This command reflects the options listed in the above “smitty mksysb” output. This does not take into account any customization flags. Please review the section above entitled “Important Information
Regarding Mksysb Flags” to be best informed concerning the flags that you should use.

Creating a mksysb to a tape drive in AIX V61. Using SMITTY : # smitty mksysb Backup DEVICE or FILE.........................[/dev/rmt0] Create MAP files?.............................no EXCLUDE files?................................no (-e) List files as they are backed up?.............no Verify readability if tape device?............no Generate new /image.data file?................yes (-i) EXPAND /tmp if needed?........................no (-X) Disable software packing of backup?...........no (-p) Backup extended attributes?...................yes Number of BLOCKS to write in a single output..[] Location of existing mksysb image.............[] File system to use for temporary work space...[] Backup encrypted files?.......................yes Back up DMAPI filesystem files?...............yes
The only required selection here would be the tape drive to use for
the backup. Default flags are listed above. Change flags as necessary
for your environment / situation.
*Please refer to the section above entitled “Important Information Regarding Mksysb Flags"

There are a few extra options with V6 mksysb using SMIT. The most notable being the option “Location of existing mksysb image”. You can now use an existing mksysb taken to file and copy that to tape. An
attempt will be made to make the tape a bootable tape. You should use a system at the same or higher technology level as the mksysb image if you choose to do this. The command line flag would be “-F”.

This does require a minimum of 100Mb free in /tmp. See the manpage

for further information. This flag was introduced as a command line option in AIX V5 (5300-05).

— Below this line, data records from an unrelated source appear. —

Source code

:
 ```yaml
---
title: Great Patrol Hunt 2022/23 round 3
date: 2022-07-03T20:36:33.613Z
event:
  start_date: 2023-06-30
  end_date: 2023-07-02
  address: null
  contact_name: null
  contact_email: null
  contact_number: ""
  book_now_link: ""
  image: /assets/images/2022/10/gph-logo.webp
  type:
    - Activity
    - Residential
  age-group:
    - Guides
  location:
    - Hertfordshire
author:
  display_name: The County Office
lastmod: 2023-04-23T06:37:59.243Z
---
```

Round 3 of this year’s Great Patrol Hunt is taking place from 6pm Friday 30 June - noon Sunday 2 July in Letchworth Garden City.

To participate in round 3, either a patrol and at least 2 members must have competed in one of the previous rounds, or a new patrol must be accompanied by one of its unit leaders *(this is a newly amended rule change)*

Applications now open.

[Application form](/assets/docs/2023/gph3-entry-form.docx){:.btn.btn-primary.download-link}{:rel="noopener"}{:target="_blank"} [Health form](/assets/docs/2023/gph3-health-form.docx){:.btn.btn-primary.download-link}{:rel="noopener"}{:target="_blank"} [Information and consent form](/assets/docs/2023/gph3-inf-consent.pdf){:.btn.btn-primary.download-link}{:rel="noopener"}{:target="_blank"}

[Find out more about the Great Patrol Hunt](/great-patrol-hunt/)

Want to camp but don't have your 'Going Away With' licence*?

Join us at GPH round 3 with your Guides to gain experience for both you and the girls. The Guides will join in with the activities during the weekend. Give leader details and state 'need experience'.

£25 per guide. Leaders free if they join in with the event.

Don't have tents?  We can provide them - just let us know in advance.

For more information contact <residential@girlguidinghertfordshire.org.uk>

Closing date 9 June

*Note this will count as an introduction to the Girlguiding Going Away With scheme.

2. From command line :# mksysb -i /dev/rmt0 

This command reflects the options listed in the above “smitty mksysb” output. This does not take into account any customization flags. Please review the section above entitled “Important Information Regarding Mksysb Flags” to be best informed concerning the flags that you should use.
Verification of a mksysbThere is no true verification of the “restorability” of a mksysb other than actually restoring it. Taking cautions such as understanding the flags used for the creation of the mksysb, checking your error report for any tape drive related errors before running the mksysb, regular cleaning of the tape drive, and verifying the readability of the mksysb after creation are all good checks. If your system is in good health your mksysb should be in good health. Similarly, if you attempt to create a mksysb of a system
logging hundreds of disk errors, or a system with known filesystem corruption, your mksysb will likely retain that corruption.

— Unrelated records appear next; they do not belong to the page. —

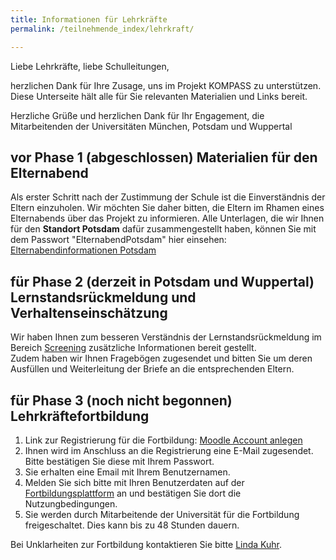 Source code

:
 ```yaml
---
title: Informationen für Lehrkräfte
permalink: /teilnehmende_index/lehrkraft/

---
```


Liebe Lehrkräfte,
liebe Schulleitungen,

herzlichen Dank für Ihre Zusage, uns im Projekt KOMPASS zu unterstützen. Diese Unterseite hält alle für Sie relevanten Materialien und Links bereit.

Herzliche Grüße und herzlichen Dank für Ihr Engagement,
die Mitarbeitenden der Universitäten München, Potsdam und Wuppertal

## vor Phase 1 (abgeschlossen) Materialien für den Elternabend
Als erster Schritt nach der Zustimmung der Schule ist die Einverständnis der Eltern einzuholen. Wir möchten Sie daher bitten, die Eltern im Rhamen eines Elternabends über das Projekt zu informieren.
Alle Unterlagen, die wir Ihnen für den **Standort Potsdam** dafür  zusammengestellt haben, können Sie mit dem Passwort "ElternabendPotsdam" hier einsehen: [Elternabendinformationen Potsdam](https://boxup.uni-potsdam.de/index.php/s/1HYu1DmvasEDx5F) 

## für Phase 2 (derzeit in Potsdam und Wuppertal) Lernstandsrückmeldung und Verhaltenseinschätzung  
Wir haben Ihnen zum besseren Verständnis der Lernstandsrückmeldung im Bereich [Screening](www.kompass-forschung.de/projektablauf/screening) zusätzliche Informationen bereit gestellt.  
Zudem haben wir Ihnen Fragebögen zugesendet und bitten Sie um deren Ausfüllen und Weiterleitung der Briefe an die entsprechenden Eltern.

## für Phase 3 (noch nicht begonnen) Lehrkräftefortbildung
1. Link zur Registrierung für die Fortbildung: [Moodle Account anlegen](https://www.uni-potsdam.de/db/zeik-portal/intern/moodle/anmeldung01.php)
2. Ihnen wird im Anschluss an die Registrierung eine E-Mail zugesendet. Bitte bestätigen Sie diese mit Ihrem Passwort.
3. Sie erhalten eine Email mit Ihrem Benutzernamen.
4. Melden Sie sich bitte mit Ihren Benutzerdaten auf der [Fortbildungsplattform](https://idp.uni-potsdam.de/idp/profile/SAML2/Redirect/SSO?execution=e2s1) an und bestätigen Sie dort die Nutzungbedingungen.
5. Sie werden durch Mitarbeitende der Universität für die Fortbildung freigeschaltet. Dies kann bis zu 48 Stunden dauern.

Bei Unklarheiten zur Fortbildung kontaktieren Sie bitte [Linda Kuhr](mailto:linda.kuhr@uni-potsdam.de).


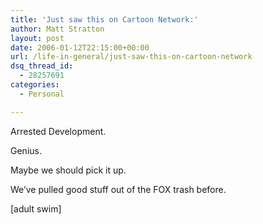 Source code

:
 ```yaml
---
title: 'Just saw this on Cartoon Network:'
author: Matt Stratton
layout: post
date: 2006-01-12T22:15:00+00:00
url: /life-in-general/just-saw-this-on-cartoon-network
dsq_thread_id:
  - 28257691
categories:
  - Personal

---
```

Arrested Development.

Genius.

Maybe we should pick it up.

We&#8217;ve pulled good stuff out of the FOX trash before.

[adult swim]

To verify the readability of your backup run the following command :
# listvgbackup -Vf /dev/rmt0

Any errors that occur while reading the headers of any of the files will be displayed, otherwise only the initial backup header information will be displayed. Keep in mind that this check tests the readability of the
file only, not the writeability.
Restoring a mksysbTo restore a mksysb image you simply need to boot from the tape and verify your selections in the BOS menus. Next, we’ll cover two booting scenarios. One in which your system is currently up and operational, the next in which your system is down.

1. If your system is currently running and you need to restore your mksysb, simply change the bootlist to reflect the tape drive and reboot the system.
# bootlist -m normal rmt0 
# shutdown -Fr 
 
2. If your system is in a down state you should boot to the SMS menus and set your bootlist to reflect the tape drive. The SMS menu options are listed below. Your menu options may be different (depending on
your level of firmware), however it should be clear enough by following this document to figure out what options should be chosen if yours differ.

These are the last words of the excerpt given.